## Problem statement
Return the records below in full. Keep every word exact and skip the images.
Records to process below:
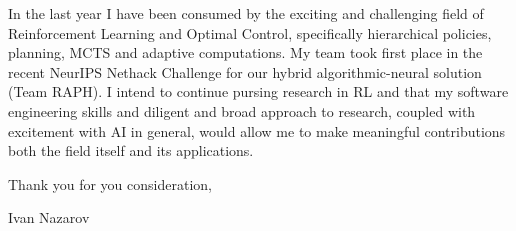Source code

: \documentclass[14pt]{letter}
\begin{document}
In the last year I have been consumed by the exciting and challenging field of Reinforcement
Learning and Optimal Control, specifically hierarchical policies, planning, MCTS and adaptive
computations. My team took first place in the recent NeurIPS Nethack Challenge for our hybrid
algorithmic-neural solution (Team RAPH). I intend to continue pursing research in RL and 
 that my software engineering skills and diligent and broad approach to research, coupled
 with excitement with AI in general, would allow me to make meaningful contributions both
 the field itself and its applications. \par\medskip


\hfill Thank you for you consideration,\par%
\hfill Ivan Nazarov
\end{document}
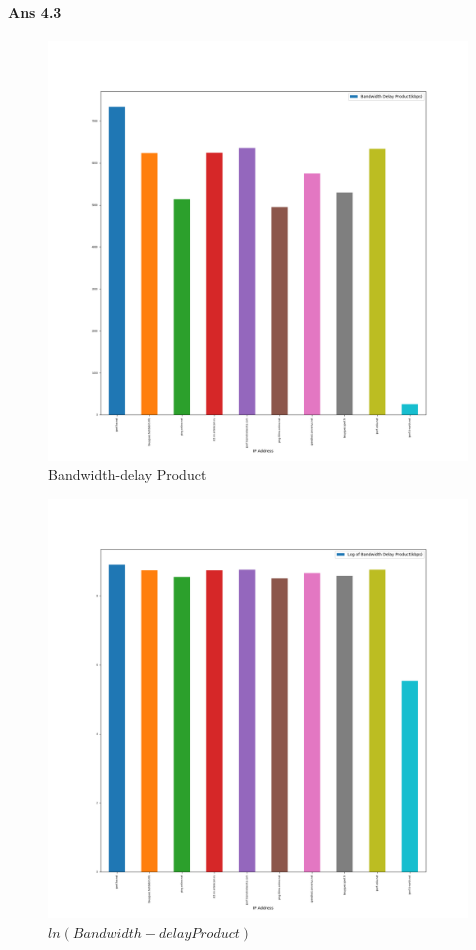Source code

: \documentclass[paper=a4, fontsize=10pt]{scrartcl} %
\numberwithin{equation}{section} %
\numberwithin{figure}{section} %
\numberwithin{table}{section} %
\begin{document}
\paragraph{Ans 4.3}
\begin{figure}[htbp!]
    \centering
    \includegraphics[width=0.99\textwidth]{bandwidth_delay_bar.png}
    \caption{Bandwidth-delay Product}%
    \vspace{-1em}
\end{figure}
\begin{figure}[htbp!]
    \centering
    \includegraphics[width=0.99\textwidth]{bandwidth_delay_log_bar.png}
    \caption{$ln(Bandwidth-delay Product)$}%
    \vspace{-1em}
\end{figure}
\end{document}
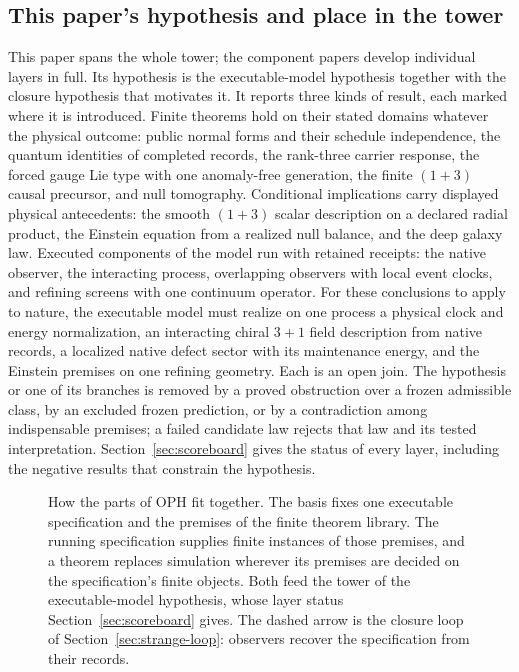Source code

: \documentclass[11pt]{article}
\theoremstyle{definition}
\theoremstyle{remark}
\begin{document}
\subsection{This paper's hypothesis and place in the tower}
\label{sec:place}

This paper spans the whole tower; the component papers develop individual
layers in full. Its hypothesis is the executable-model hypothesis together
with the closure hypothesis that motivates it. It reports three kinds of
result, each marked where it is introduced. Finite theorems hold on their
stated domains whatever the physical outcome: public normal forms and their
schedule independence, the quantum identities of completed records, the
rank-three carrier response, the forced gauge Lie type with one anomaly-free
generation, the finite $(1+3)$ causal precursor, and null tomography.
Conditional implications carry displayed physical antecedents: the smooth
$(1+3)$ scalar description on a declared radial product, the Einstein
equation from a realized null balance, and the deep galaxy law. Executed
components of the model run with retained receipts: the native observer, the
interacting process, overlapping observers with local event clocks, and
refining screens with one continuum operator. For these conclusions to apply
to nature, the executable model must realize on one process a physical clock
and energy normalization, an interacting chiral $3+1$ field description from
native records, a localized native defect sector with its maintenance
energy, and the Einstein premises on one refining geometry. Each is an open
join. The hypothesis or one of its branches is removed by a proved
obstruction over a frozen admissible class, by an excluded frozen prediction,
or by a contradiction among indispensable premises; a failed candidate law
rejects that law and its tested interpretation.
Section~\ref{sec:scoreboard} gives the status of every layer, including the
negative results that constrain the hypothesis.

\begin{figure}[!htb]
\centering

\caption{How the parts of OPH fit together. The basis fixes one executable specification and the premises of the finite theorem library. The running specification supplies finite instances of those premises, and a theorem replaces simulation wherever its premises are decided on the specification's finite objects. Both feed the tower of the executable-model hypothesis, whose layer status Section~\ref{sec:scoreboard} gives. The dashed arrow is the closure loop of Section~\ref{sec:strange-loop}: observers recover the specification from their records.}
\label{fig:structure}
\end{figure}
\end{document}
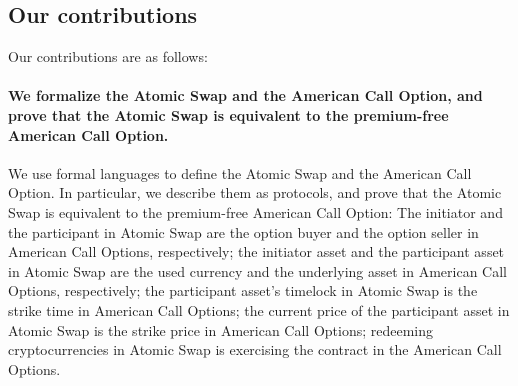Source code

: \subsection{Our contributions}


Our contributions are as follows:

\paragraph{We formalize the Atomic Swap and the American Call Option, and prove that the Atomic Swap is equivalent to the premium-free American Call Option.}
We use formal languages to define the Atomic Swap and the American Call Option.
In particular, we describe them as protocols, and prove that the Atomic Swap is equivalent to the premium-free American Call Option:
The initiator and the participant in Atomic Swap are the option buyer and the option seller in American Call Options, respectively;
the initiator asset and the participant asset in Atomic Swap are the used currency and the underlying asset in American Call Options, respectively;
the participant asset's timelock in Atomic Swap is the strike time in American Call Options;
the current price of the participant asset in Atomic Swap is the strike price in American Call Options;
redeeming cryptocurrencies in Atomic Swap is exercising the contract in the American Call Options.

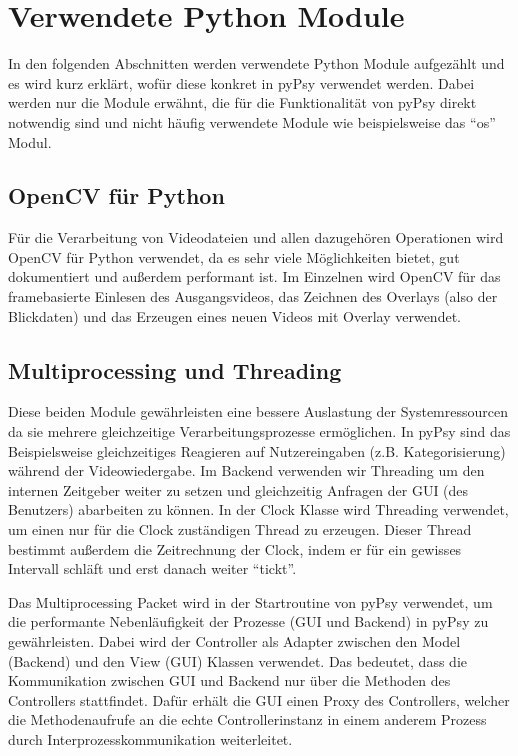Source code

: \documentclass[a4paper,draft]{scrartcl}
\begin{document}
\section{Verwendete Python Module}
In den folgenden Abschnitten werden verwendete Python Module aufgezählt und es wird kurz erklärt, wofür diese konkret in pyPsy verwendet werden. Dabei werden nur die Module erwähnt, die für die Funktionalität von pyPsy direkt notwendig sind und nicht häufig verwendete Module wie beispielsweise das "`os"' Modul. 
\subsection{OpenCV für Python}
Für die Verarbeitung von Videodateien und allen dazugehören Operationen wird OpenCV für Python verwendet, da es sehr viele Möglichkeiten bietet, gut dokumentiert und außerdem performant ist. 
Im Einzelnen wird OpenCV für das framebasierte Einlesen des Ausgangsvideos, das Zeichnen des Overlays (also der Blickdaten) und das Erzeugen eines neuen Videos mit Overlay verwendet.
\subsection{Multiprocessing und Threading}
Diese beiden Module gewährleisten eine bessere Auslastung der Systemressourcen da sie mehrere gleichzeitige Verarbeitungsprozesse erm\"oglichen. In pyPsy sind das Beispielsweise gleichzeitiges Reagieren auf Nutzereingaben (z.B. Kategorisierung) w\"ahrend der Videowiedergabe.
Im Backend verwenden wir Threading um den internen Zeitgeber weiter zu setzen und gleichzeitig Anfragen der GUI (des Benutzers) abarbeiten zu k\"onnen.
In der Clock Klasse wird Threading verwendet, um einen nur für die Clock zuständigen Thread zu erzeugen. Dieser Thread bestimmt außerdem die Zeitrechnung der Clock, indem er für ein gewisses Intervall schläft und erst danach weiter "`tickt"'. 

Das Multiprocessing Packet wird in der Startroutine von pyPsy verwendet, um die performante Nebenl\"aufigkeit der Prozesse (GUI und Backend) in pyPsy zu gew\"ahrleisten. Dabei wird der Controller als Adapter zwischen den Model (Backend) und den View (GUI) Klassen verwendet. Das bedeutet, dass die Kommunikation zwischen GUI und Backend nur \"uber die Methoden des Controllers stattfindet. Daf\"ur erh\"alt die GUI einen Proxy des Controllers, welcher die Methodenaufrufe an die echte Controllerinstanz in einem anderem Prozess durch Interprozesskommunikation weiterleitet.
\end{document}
End of Records to process.
## Reply to the task
Source code

: \documentclass[14pt]{letter}
\begin{document}
In the last year I have been consumed by the exciting and challenging field of Reinforcement
Learning and Optimal Control, specifically hierarchical policies, planning, MCTS and adaptive
computations. My team took first place in the recent NeurIPS Nethack Challenge for our hybrid
algorithmic-neural solution (Team RAPH). I intend to continue pursing research in RL and 
 that my software engineering skills and diligent and broad approach to research, coupled
 with excitement with AI in general, would allow me to make meaningful contributions both
 the field itself and its applications. \par\medskip


\hfill Thank you for you consideration,\par%
\hfill Ivan Nazarov
\end{document}
Source code

: \documentclass[paper=a4, fontsize=10pt]{scrartcl} %
\numberwithin{equation}{section} %
\numberwithin{figure}{section} %
\numberwithin{table}{section} %
\begin{document}
\paragraph{Ans 4.3}
\begin{figure}[htbp!]
    \centering
    \includegraphics[width=0.99\textwidth]{bandwidth_delay_bar.png}
    \caption{Bandwidth-delay Product}%
    \vspace{-1em}
\end{figure}
\begin{figure}[htbp!]
    \centering
    \includegraphics[width=0.99\textwidth]{bandwidth_delay_log_bar.png}
    \caption{$ln(Bandwidth-delay Product)$}%
    \vspace{-1em}
\end{figure}
\end{document}
Source code

: \documentclass[11pt]{article}
\theoremstyle{definition}
\theoremstyle{remark}
\begin{document}
\subsection{This paper's hypothesis and place in the tower}
\label{sec:place}

This paper spans the whole tower; the component papers develop individual
layers in full. Its hypothesis is the executable-model hypothesis together
with the closure hypothesis that motivates it. It reports three kinds of
result, each marked where it is introduced. Finite theorems hold on their
stated domains whatever the physical outcome: public normal forms and their
schedule independence, the quantum identities of completed records, the
rank-three carrier response, the forced gauge Lie type with one anomaly-free
generation, the finite $(1+3)$ causal precursor, and null tomography.
Conditional implications carry displayed physical antecedents: the smooth
$(1+3)$ scalar description on a declared radial product, the Einstein
equation from a realized null balance, and the deep galaxy law. Executed
components of the model run with retained receipts: the native observer, the
interacting process, overlapping observers with local event clocks, and
refining screens with one continuum operator. For these conclusions to apply
to nature, the executable model must realize on one process a physical clock
and energy normalization, an interacting chiral $3+1$ field description from
native records, a localized native defect sector with its maintenance
energy, and the Einstein premises on one refining geometry. Each is an open
join. The hypothesis or one of its branches is removed by a proved
obstruction over a frozen admissible class, by an excluded frozen prediction,
or by a contradiction among indispensable premises; a failed candidate law
rejects that law and its tested interpretation.
Section~\ref{sec:scoreboard} gives the status of every layer, including the
negative results that constrain the hypothesis.

\begin{figure}[!htb]
\centering

\caption{How the parts of OPH fit together. The basis fixes one executable specification and the premises of the finite theorem library. The running specification supplies finite instances of those premises, and a theorem replaces simulation wherever its premises are decided on the specification's finite objects. Both feed the tower of the executable-model hypothesis, whose layer status Section~\ref{sec:scoreboard} gives. The dashed arrow is the closure loop of Section~\ref{sec:strange-loop}: observers recover the specification from their records.}
\label{fig:structure}
\end{figure}
\end{document}
Source code

: \subsection{Our contributions}


Our contributions are as follows:

\paragraph{We formalize the Atomic Swap and the American Call Option, and prove that the Atomic Swap is equivalent to the premium-free American Call Option.}
We use formal languages to define the Atomic Swap and the American Call Option.
In particular, we describe them as protocols, and prove that the Atomic Swap is equivalent to the premium-free American Call Option:
The initiator and the participant in Atomic Swap are the option buyer and the option seller in American Call Options, respectively;
the initiator asset and the participant asset in Atomic Swap are the used currency and the underlying asset in American Call Options, respectively;
the participant asset's timelock in Atomic Swap is the strike time in American Call Options;
the current price of the participant asset in Atomic Swap is the strike price in American Call Options;
redeeming cryptocurrencies in Atomic Swap is exercising the contract in the American Call Options.

Source code

: \documentclass[a4paper,draft]{scrartcl}
\begin{document}
\section{Verwendete Python Module}
In den folgenden Abschnitten werden verwendete Python Module aufgezählt und es wird kurz erklärt, wofür diese konkret in pyPsy verwendet werden. Dabei werden nur die Module erwähnt, die für die Funktionalität von pyPsy direkt notwendig sind und nicht häufig verwendete Module wie beispielsweise das "`os"' Modul. 
\subsection{OpenCV für Python}
Für die Verarbeitung von Videodateien und allen dazugehören Operationen wird OpenCV für Python verwendet, da es sehr viele Möglichkeiten bietet, gut dokumentiert und außerdem performant ist. 
Im Einzelnen wird OpenCV für das framebasierte Einlesen des Ausgangsvideos, das Zeichnen des Overlays (also der Blickdaten) und das Erzeugen eines neuen Videos mit Overlay verwendet.
\subsection{Multiprocessing und Threading}
Diese beiden Module gewährleisten eine bessere Auslastung der Systemressourcen da sie mehrere gleichzeitige Verarbeitungsprozesse erm\"oglichen. In pyPsy sind das Beispielsweise gleichzeitiges Reagieren auf Nutzereingaben (z.B. Kategorisierung) w\"ahrend der Videowiedergabe.
Im Backend verwenden wir Threading um den internen Zeitgeber weiter zu setzen und gleichzeitig Anfragen der GUI (des Benutzers) abarbeiten zu k\"onnen.
In der Clock Klasse wird Threading verwendet, um einen nur für die Clock zuständigen Thread zu erzeugen. Dieser Thread bestimmt außerdem die Zeitrechnung der Clock, indem er für ein gewisses Intervall schläft und erst danach weiter "`tickt"'. 

Das Multiprocessing Packet wird in der Startroutine von pyPsy verwendet, um die performante Nebenl\"aufigkeit der Prozesse (GUI und Backend) in pyPsy zu gew\"ahrleisten. Dabei wird der Controller als Adapter zwischen den Model (Backend) und den View (GUI) Klassen verwendet. Das bedeutet, dass die Kommunikation zwischen GUI und Backend nur \"uber die Methoden des Controllers stattfindet. Daf\"ur erh\"alt die GUI einen Proxy des Controllers, welcher die Methodenaufrufe an die echte Controllerinstanz in einem anderem Prozess durch Interprozesskommunikation weiterleitet.
\end{document}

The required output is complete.